**Task to complete:**
Only a number is required: the count of lines in the material below that contain "label".

**Task inputs:**
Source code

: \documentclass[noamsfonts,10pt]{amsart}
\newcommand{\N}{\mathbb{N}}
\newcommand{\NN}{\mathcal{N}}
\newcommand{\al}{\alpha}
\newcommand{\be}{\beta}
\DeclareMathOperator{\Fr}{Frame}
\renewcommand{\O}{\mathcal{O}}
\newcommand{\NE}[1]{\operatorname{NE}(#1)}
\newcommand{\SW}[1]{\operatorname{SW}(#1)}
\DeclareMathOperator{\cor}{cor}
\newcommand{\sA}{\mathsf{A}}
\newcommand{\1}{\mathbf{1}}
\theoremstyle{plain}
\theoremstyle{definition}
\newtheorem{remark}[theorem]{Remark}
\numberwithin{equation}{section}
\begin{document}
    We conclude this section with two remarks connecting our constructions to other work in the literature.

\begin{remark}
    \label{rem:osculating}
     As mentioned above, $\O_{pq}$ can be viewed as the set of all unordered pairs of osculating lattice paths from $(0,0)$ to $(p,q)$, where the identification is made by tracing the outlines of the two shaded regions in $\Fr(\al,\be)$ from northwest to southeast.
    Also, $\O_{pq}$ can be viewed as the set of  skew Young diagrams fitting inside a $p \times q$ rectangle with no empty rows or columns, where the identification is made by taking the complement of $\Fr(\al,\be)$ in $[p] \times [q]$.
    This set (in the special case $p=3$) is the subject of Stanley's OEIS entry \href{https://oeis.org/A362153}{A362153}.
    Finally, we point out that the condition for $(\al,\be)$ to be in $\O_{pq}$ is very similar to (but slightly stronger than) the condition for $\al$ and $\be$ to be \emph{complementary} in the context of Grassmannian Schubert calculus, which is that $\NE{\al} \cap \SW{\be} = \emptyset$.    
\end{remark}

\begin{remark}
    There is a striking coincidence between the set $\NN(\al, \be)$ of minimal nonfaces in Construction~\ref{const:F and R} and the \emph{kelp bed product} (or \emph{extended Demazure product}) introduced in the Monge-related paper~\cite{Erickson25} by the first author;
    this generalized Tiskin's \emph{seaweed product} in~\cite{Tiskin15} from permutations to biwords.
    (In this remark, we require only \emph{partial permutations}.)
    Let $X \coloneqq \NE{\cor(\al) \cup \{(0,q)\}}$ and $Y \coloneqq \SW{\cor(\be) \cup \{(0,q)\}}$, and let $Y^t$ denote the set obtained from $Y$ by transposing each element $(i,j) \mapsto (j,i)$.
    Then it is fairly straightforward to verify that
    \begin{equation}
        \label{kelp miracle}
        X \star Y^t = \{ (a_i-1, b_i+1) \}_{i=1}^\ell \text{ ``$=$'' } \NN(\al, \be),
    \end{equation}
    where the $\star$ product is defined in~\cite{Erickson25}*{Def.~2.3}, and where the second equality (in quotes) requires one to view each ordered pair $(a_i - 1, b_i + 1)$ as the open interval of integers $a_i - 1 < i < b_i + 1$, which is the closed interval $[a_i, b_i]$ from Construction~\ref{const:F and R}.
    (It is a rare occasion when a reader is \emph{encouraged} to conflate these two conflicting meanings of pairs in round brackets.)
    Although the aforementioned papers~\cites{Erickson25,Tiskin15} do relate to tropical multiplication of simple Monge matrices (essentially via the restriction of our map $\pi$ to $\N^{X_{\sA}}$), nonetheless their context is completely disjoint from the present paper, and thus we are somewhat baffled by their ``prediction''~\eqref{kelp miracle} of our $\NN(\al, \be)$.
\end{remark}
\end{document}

**Response to this exercise:**
2